▸ What is being asked
Transcribe, exactly as they appear, only the lines from the one holding "-But you were so mad aIready." through the end of the entries below.

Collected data
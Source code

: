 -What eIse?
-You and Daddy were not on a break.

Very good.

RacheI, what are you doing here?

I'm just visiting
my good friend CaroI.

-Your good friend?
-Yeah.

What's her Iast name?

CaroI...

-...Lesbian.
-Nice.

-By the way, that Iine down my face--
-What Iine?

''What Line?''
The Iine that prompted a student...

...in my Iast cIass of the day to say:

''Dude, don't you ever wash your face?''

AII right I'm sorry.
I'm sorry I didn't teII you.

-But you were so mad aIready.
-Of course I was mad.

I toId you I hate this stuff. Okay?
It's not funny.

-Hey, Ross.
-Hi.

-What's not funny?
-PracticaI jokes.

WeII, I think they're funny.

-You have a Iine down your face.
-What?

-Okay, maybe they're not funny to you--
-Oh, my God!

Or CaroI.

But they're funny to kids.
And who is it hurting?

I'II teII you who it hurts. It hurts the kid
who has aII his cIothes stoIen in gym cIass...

▸ Answer section
-But you were so mad aIready.
-Of course I was mad.

I toId you I hate this stuff. Okay?
It's not funny.

-Hey, Ross.
-Hi.

-What's not funny?
-PracticaI jokes.

WeII, I think they're funny.

-You have a Iine down your face.
-What?

-Okay, maybe they're not funny to you--
-Oh, my God!

Or CaroI.

But they're funny to kids.
And who is it hurting?

I'II teII you who it hurts. It hurts the kid
who has aII his cIothes stoIen in gym cIass...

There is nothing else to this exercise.